Delegasi "Bonn Challenge" tanam pohon khas gambut

id Menteri Lingkungan, Penanam pohon, Asia Pasifik, Kebun Plasma Nuftah, Bonn Challenge, perestorasian gambut, Edward

Delegasi "Bonn Challenge" tanam pohon khas gambut

Edward Heimond yang menjabat sebagai wakil Regional Manager Asia Pasifik of EDE Consulting melakukan penanaman pohon di lokasi hutan buatan restorasi gambut Sepucuk. (Antarasumsel.com/Dolly Rosana/Ang/17)

Kayuagung (Antarasumsel.com) - Delegasi pertemuan Menteri Lingkungan Asia Pasifik "The First Asia Bonn Challenge High Level Roudtable Meeting" menanam 100 pohon khas gambut di Kebun Plasma Nuftah dan Demontrasi Plot Restorasi Hutan Rawa Gambut di Desa Sepucuk, Ogan Komering Ilir, Sumatera Selatan, Selasa.

Penanam pohon khas gambut seperti ramin, jelutung, punak, perupuk, dan pulai rawa itu dilakukan puluhan peserta Bonn Challenge sebagai simbol kepedulian dunia pada perestorasian gambut.

Salah seorang peserta Bonn Challenge, Edward Heimond yang menjabat sebagai wakil Regional Manager Asia Pasifik of EDE Consulting mengatakan sangat terkesan dengan kawasan restorasi Sepucuk ini karena telah berhasil menerapkan iptek dalam perestorasian hutan dan lahan gambut.

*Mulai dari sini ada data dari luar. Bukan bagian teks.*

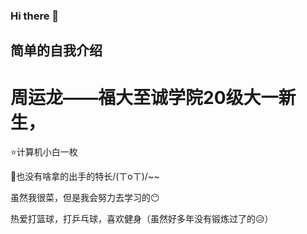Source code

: ### Hi there 👋

<!--
**zhou-yun-long/zhou-yun-long** is a ✨ _special_ ✨ repository because its `README.md` (this file) appears on your GitHub profile.

Here are some ideas to get you started:

- 🔭 I’m currently working on ...
- 🌱 I’m currently learning ...
- 👯 I’m looking to collaborate on ...
- 🤔 I’m looking for help with ...
- 💬 Ask me about ...
- 📫 How to reach me: ...
- 😄 Pronouns: ...
- ⚡ Fun fact: ...
-->
## 简单的自我介绍

# 周运龙——福大至诚学院20级大一新生，

⭐计算机小白一枚

🌙也没有啥拿的出手的特长/(ㄒoㄒ)/~~

虽然我很菜，但是我会努力去学习的😶

热爱打篮球，打乒乓球，喜欢健身（虽然好多年没有锻炼过了的😥）
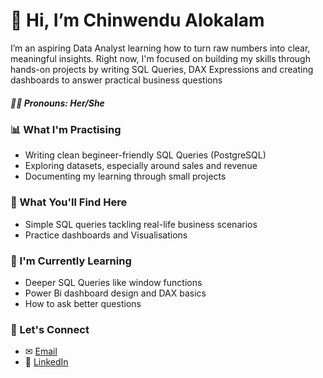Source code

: 
# 👋 Hi, I’m Chinwendu Alokalam
I’m an aspiring Data Analyst learning how to turn raw numbers into clear, meaningful insights.
Right now, I'm focused on building my skills through hands-on projects by writing SQL Queries, DAX Expressions and creating dashboards to answer practical business questions

##### 👩🏾 Pronouns: Her/She

### 📊 What I'm Practising
- Writing clean begineer-friendly SQL Queries (PostgreSQL)
- Exploring datasets, especially around sales and revenue
- Documenting my learning through small projects

### 📕 What You'll Find Here
- Simple SQL queries tackling real-life business scenarios
- Practice dashboards and Visualisations

### 🌱 I'm Currently Learning 
- Deeper SQL Queries like window functions
- Power Bi dashboard design and DAX basics
- How to ask better questions

### 📮 Let's Connect
- ✉ [Email](chinwendualokalam@gmail.com)
- 💼 [LinkedIn](www.linkedin.com/in/chinwendu-alokalam-11a3aa348)
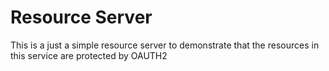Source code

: # Resource Server

This is a just a simple resource server to demonstrate that the resources in this service are protected by OAUTH2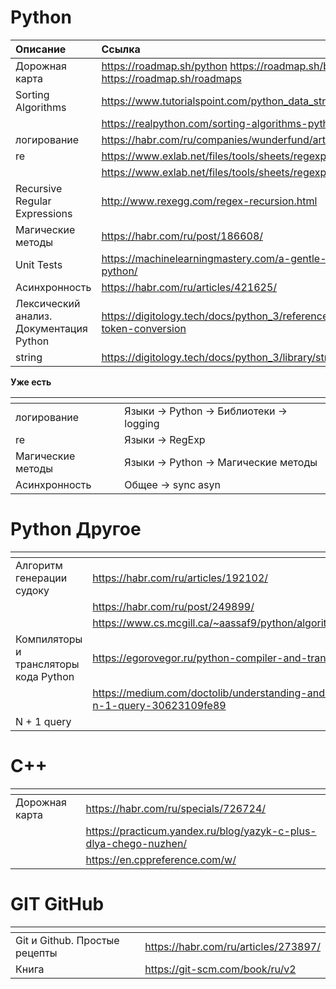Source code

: <h1><strong>Python</strong></h1>
<table>
<thead>
<tr>
<th style="text-align: left;">Описание</th>
<th style="text-align: left;">Ссылка</th>
</tr>
</thead>
<tbody>
<tr>
<td style="text-align: left;">Дорожная карта</td>
<td style="text-align: left;"><a href='https://roadmap.sh/python' target='_blank'>https://roadmap.sh/python</a> <a href='https://roadmap.sh/backend' target='_blank'>https://roadmap.sh/backend</a> <a href='https://roadmap.sh/roadmaps' target='_blank'>https://roadmap.sh/roadmaps</a></td>
</tr>
<tr>
<td style="text-align: left;">Sorting Algorithms</td>
<td style="text-align: left;"><a href='https://www.tutorialspoint.com/python_data_structure/python_sorting_algorithms.htm' target='_blank'>https://www.tutorialspoint.com/python_data_structure/python_sorting_algorithms.htm</a></td>
</tr>
<tr>
<td style="text-align: left;"></td>
<td style="text-align: left;"><a href='https://realpython.com/sorting-algorithms-python/' target='_blank'>https://realpython.com/sorting-algorithms-python/</a></td>
</tr>
<tr>
<td style="text-align: left;">логирование</td>
<td style="text-align: left;"><a href='https://habr.com/ru/companies/wunderfund/articles/683880/' target='_blank'>https://habr.com/ru/companies/wunderfund/articles/683880/</a></td>
</tr>
<tr>
<td style="text-align: left;">re</td>
<td style="text-align: left;"><a href='https://www.exlab.net/files/tools/sheets/regexp/regexp.pdf' target='_blank'>https://www.exlab.net/files/tools/sheets/regexp/regexp.pdf</a></td>
</tr>
<tr>
<td style="text-align: left;"></td>
<td style="text-align: left;"><a href='https://www.exlab.net/files/tools/sheets/regexp/regexp.png' target='_blank'>https://www.exlab.net/files/tools/sheets/regexp/regexp.png</a></td>
</tr>
<tr>
<td style="text-align: left;">Recursive Regular Expressions</td>
<td style="text-align: left;"><a href='http://www.rexegg.com/regex-recursion.html' target='_blank'>http://www.rexegg.com/regex-recursion.html</a></td>
</tr>
<tr>
<td style="text-align: left;">Магические методы</td>
<td style="text-align: left;"><a href='https://habr.com/ru/post/186608/' target='_blank'>https://habr.com/ru/post/186608/</a></td>
</tr>
<tr>
<td style="text-align: left;">Unit Tests</td>
<td style="text-align: left;"><a href='https://machinelearningmastery.com/a-gentle-introduction-to-unit-testing-in-python/' target='_blank'>https://machinelearningmastery.com/a-gentle-introduction-to-unit-testing-in-python/</a></td>
</tr>
<tr>
<td style="text-align: left;">Асинхронность</td>
<td style="text-align: left;"><a href='https://habr.com/ru/articles/421625/' target='_blank'>https://habr.com/ru/articles/421625/</a></td>
</tr>
<tr>
<td style="text-align: left;">Лексический анализ. Документация Python</td>
<td style="text-align: left;"><a href='https://digitology.tech/docs/python_3/reference/lexical_analysis.html#grammar-token-conversion' target='_blank'>https://digitology.tech/docs/python_3/reference/lexical_analysis.html#grammar-token-conversion</a></td>
</tr>
<tr>
<td style="text-align: left;">string</td>
<td style="text-align: left;"><a href='https://digitology.tech/docs/python_3/library/string.html' target='_blank'>https://digitology.tech/docs/python_3/library/string.html</a></td>
</tr>
</tbody>
</table>
<p><strong><strong>Уже есть</strong></strong></p>
<table>
<thead>
<tr>
<th style="text-align: left;"></th>
<th style="text-align: left;"></th>
</tr>
</thead>
<tbody>
<tr>
<td style="text-align: left;">логирование</td>
<td style="text-align: left;">Языки -&gt; Python -&gt; Библиотеки -&gt; logging</td>
</tr>
<tr>
<td style="text-align: left;">re</td>
<td style="text-align: left;">Языки -&gt; RegExp</td>
</tr>
<tr>
<td style="text-align: left;">Магические методы</td>
<td style="text-align: left;">Языки -&gt; Python -&gt; Магические методы</td>
</tr>
<tr>
<td style="text-align: left;">Асинхронность</td>
<td style="text-align: left;">Общее -&gt; sync asyn</td>
</tr>
</tbody>
</table>
<h1><strong>Python Другое</strong></h1>
<table>
<thead>
<tr>
<th style="text-align: left;"></th>
<th style="text-align: left;"></th>
</tr>
</thead>
<tbody>
<tr>
<td style="text-align: left;">Алгоритм генерации судоку</td>
<td style="text-align: left;"><a href='https://habr.com/ru/articles/192102/' target='_blank'>https://habr.com/ru/articles/192102/</a></td>
</tr>
<tr>
<td style="text-align: left;"></td>
<td style="text-align: left;"><a href='https://habr.com/ru/post/249899/' target='_blank'>https://habr.com/ru/post/249899/</a></td>
</tr>
<tr>
<td style="text-align: left;"></td>
<td style="text-align: left;"><a href='https://www.cs.mcgill.ca/~aassaf9/python/algorithm_x.html' target='_blank'>https://www.cs.mcgill.ca/~aassaf9/python/algorithm_x.html</a></td>
</tr>
<tr>
<td style="text-align: left;">Компиляторы и трансляторы кода Python</td>
<td style="text-align: left;"><a href='https://egorovegor.ru/python-compiler-and-translator/' target='_blank'>https://egorovegor.ru/python-compiler-and-translator/</a></td>
</tr>
<tr>
<td style="text-align: left;"></td>
<td style="text-align: left;"><a href='https://medium.com/doctolib/understanding-and-fixing-n-1-query-30623109fe89' target='_blank'>https://medium.com/doctolib/understanding-and-fixing-n-1-query-30623109fe89</a></td>
</tr>
<tr>
<td style="text-align: left;">N + 1 query</td>
<td style="text-align: left;"></td>
</tr>
</tbody>
</table>
<h1><strong>C++</strong></h1>
<table>
<thead>
<tr>
<th></th>
<th></th>
</tr>
</thead>
<tbody>
<tr>
<td>Дорожная карта</td>
<td><a href='https://habr.com/ru/specials/726724/' target='_blank'>https://habr.com/ru/specials/726724/</a></td>
</tr>
<tr>
<td></td>
<td><a href='https://practicum.yandex.ru/blog/yazyk-c-plus-dlya-chego-nuzhen/' target='_blank'>https://practicum.yandex.ru/blog/yazyk-c-plus-dlya-chego-nuzhen/</a></td>
</tr>
<tr>
<td></td>
<td><a href='https://en.cppreference.com/w/' target='_blank'>https://en.cppreference.com/w/</a></td>
</tr>
</tbody>
</table>
<h1><strong>GIT GitHub</strong></h1>
<table>
<thead>
<tr>
<th></th>
<th></th>
</tr>
</thead>
<tbody>
<tr>
<td>Git и Github. Простые рецепты</td>
<td><a href='https://habr.com/ru/articles/273897/' target='_blank'>https://habr.com/ru/articles/273897/</a></td>
</tr>
<tr>
<td>Книга</td>
<td><a href='https://git-scm.com/book/ru/v2' target='_blank'>https://git-scm.com/book/ru/v2</a></td>
</tr>
</tbody>
</table>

 "Saya sangat terkesan mendapati kenyataan bahwa lahan yang semula rusak parah ternyata dapat dikembalikan ke fungsi asalnya secara bertahap," ujar Edward.

Dalam kegiatan field trip peserta Bonn Challenge yang juga diikuti Direktur Inventarisasi dan Pemantauan Hutan Ruanda Agung dan Gubernur Sumsel Alex Noerdin ini juga disampaikan ke peserta mengenai sejarah berdirinya kawasan hutan restorasi gambut di Sepucuk ini.

Kepala Balitbangnov Kementerian Lingkungan Hidup dan Kehutanan Bambang Supriyanto mengatakan restorasi gambut telah menjadi kesepakatan bersama negara-negara dunia, bahkan dalam konferensi Bonn Challenge disepakati target sebanyak 150 juta hektare hingga 2020.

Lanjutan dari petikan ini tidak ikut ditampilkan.